Objective: Effect of genetic screening on outcome in multiple endocrine neoplasia type 1 (MEN1) remains unclear. Expression of MEN1 is described using currently available diagnostic techniques. Manifestations and outcome are compared in patients diagnosed because of clinical expression with those diagnosed by genetic screening.
Design: Retrospective cohort study. Patients are divided into two groups: patients with a (i) clinical MEN1 diagnosis and (ii) MEN1 diagnosis by genetic screening.
Patients and measurements: Demographic and clinical data were collected on MEN1 patients treated in the UMCU up to 1 January 2008. Results of mutation analysis were obtained from the Department of Medical Genetics.

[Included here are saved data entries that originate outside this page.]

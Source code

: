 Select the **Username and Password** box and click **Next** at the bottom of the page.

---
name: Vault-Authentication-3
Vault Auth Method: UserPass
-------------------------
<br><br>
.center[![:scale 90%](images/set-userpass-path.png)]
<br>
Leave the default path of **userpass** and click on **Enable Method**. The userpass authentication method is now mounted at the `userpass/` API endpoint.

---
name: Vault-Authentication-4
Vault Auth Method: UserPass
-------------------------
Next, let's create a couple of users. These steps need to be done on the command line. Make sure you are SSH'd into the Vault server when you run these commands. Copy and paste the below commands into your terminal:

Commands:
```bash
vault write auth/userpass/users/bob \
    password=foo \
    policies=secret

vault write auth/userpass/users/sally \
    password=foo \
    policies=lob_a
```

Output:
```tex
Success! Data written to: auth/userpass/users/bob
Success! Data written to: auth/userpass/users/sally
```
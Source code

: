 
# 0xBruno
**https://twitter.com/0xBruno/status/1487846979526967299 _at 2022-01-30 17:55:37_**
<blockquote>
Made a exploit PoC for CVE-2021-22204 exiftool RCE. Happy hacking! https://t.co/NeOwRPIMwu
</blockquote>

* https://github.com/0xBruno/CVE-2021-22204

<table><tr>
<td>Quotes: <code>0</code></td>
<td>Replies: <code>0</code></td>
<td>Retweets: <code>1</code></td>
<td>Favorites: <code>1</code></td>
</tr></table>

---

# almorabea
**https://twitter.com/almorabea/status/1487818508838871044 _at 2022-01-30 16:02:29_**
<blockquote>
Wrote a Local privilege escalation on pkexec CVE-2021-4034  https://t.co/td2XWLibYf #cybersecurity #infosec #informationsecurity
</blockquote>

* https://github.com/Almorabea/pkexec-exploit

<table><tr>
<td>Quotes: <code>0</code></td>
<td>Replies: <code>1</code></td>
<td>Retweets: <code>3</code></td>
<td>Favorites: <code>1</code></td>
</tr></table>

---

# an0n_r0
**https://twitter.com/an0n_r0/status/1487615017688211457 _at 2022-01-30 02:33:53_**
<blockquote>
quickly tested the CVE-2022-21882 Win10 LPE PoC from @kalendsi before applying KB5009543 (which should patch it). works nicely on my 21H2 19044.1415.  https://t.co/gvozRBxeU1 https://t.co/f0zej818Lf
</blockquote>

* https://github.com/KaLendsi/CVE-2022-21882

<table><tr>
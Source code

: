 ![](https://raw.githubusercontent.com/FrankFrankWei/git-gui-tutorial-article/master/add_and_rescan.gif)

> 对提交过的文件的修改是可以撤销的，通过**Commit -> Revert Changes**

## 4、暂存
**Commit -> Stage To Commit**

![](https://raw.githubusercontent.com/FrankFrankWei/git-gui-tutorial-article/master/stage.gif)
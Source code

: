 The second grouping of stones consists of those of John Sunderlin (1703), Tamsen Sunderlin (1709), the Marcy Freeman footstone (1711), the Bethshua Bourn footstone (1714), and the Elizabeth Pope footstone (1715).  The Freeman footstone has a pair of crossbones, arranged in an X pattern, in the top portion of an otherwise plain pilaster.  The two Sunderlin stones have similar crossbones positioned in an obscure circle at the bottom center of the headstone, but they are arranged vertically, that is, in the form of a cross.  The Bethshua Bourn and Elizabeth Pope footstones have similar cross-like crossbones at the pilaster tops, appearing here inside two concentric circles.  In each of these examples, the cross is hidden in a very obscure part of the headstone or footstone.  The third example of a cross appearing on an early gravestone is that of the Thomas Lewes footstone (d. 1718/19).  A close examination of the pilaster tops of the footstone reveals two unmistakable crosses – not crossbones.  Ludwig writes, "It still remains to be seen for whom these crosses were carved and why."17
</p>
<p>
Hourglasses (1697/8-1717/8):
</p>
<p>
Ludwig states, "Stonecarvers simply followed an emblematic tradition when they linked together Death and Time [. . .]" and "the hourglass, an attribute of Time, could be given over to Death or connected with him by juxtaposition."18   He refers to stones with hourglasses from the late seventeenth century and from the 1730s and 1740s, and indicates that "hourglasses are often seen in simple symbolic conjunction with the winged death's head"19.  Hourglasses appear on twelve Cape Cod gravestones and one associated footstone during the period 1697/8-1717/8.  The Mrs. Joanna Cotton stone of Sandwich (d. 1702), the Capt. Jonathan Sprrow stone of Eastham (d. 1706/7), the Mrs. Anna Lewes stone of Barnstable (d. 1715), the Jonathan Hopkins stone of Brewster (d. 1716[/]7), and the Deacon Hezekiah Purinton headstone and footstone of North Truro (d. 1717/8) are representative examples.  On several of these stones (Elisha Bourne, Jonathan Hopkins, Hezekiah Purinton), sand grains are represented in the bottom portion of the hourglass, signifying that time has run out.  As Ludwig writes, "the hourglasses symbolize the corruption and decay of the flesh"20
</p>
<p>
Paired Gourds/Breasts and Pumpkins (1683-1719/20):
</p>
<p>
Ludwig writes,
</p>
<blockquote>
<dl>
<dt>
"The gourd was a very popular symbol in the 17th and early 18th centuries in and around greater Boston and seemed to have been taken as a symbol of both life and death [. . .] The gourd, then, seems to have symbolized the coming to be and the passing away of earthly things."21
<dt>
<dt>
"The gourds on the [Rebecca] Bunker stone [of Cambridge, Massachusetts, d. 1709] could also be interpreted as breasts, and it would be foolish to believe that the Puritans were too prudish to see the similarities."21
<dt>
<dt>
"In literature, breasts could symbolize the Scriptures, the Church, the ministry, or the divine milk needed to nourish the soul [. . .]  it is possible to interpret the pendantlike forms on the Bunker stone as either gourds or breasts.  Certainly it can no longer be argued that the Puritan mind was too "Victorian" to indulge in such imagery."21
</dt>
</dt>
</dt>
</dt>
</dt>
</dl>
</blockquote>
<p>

Results: A total of 74 patients was included (median follow-up 5.5 year); 78% had hyperparathyroidism, 46% a pancreatic neuro-endocrine tumour (NET), 38% a pituitary abnormality, 8% a NET of other origin and 16% an adrenal adenoma at the end of follow-up. Of the patients 18% had no manifestation. All five MEN1-related tumours were seen as first manifestation. Compared with patients identified by genetic screening, patients with a clinical MEN1 diagnosis had significantly more manifestations at diagnosis (P < 0.001) and at end of follow-up (P = 0.002). Eleven of 30 patients with a genetic MEN1 diagnosis (mean age at diagnosis 30.0 years) already had manifestations at diagnosis. No malignancy or death was seen in genetically diagnosed patients.
Conclusions: MEN1 is a syndrome with high morbidity. Genetic diagnosis is associated with less morbidity at diagnosis and at follow-up. Early genetic diagnosis might therefore lead to improvement of long-term outcome.